> _What you need to do_
From the records below, take each line where the string "Eğer" shows up and copy it.

> _Provided entries_
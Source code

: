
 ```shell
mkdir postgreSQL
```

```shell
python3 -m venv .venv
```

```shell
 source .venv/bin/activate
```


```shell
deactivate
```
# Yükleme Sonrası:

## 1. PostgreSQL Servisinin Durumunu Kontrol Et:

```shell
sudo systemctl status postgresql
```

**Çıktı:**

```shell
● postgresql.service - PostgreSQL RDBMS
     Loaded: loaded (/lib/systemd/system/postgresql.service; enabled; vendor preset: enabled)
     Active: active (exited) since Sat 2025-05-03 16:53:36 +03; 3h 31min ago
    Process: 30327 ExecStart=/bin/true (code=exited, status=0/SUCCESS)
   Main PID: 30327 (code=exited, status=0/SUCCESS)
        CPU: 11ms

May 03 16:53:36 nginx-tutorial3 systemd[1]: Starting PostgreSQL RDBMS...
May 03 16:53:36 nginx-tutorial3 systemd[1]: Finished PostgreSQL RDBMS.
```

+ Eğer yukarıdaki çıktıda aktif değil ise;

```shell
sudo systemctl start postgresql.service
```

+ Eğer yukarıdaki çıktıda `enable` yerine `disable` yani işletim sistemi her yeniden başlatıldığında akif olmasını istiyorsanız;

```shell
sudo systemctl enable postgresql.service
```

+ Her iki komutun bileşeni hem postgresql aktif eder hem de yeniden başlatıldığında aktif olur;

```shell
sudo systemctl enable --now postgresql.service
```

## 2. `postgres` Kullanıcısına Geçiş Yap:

--

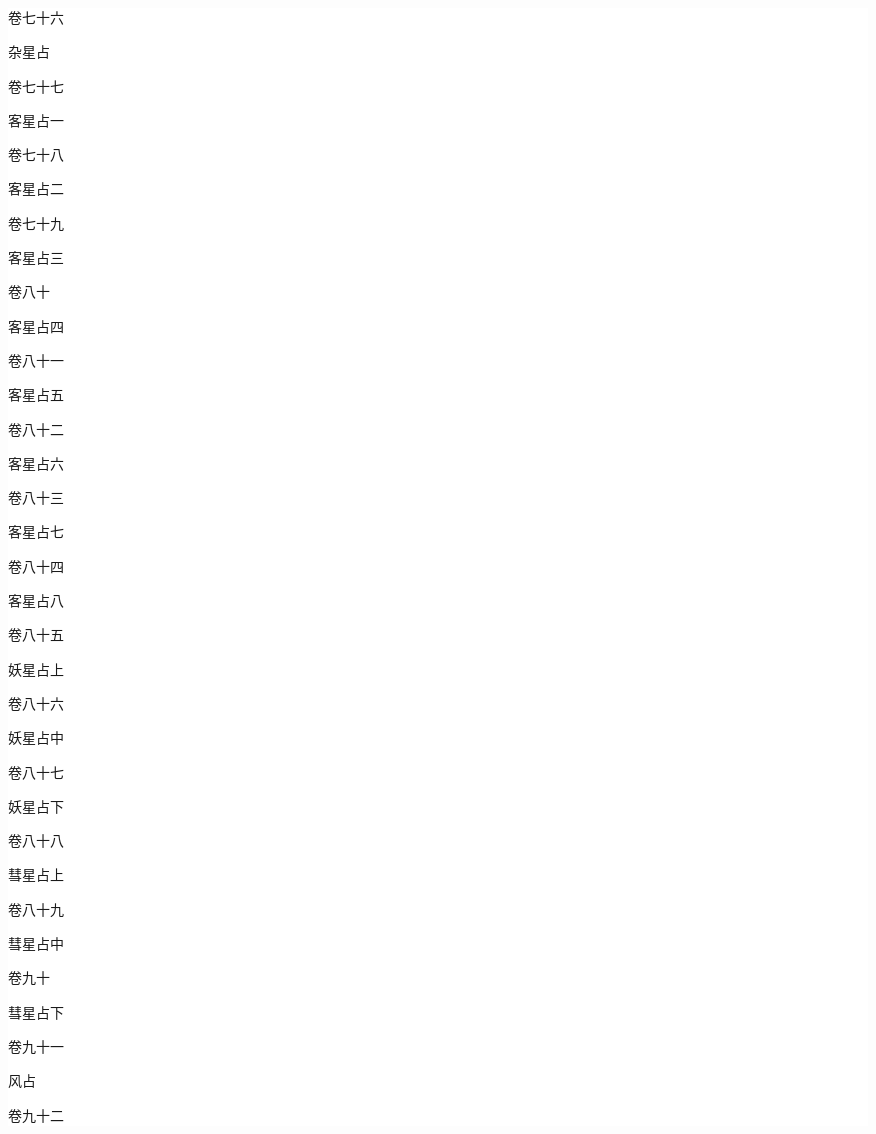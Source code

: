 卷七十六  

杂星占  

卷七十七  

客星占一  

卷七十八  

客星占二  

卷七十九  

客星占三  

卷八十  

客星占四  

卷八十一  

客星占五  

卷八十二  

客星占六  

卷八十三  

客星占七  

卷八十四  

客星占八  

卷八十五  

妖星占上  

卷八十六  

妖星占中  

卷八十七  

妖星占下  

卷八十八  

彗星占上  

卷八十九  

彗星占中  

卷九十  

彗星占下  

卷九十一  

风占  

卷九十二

> _Solution to this task_
+ Eğer yukarıdaki çıktıda aktif değil ise;
+ Eğer yukarıdaki çıktıda `enable` yerine `disable` yani işletim sistemi her yeniden başlatıldığında akif olmasını istiyorsanız;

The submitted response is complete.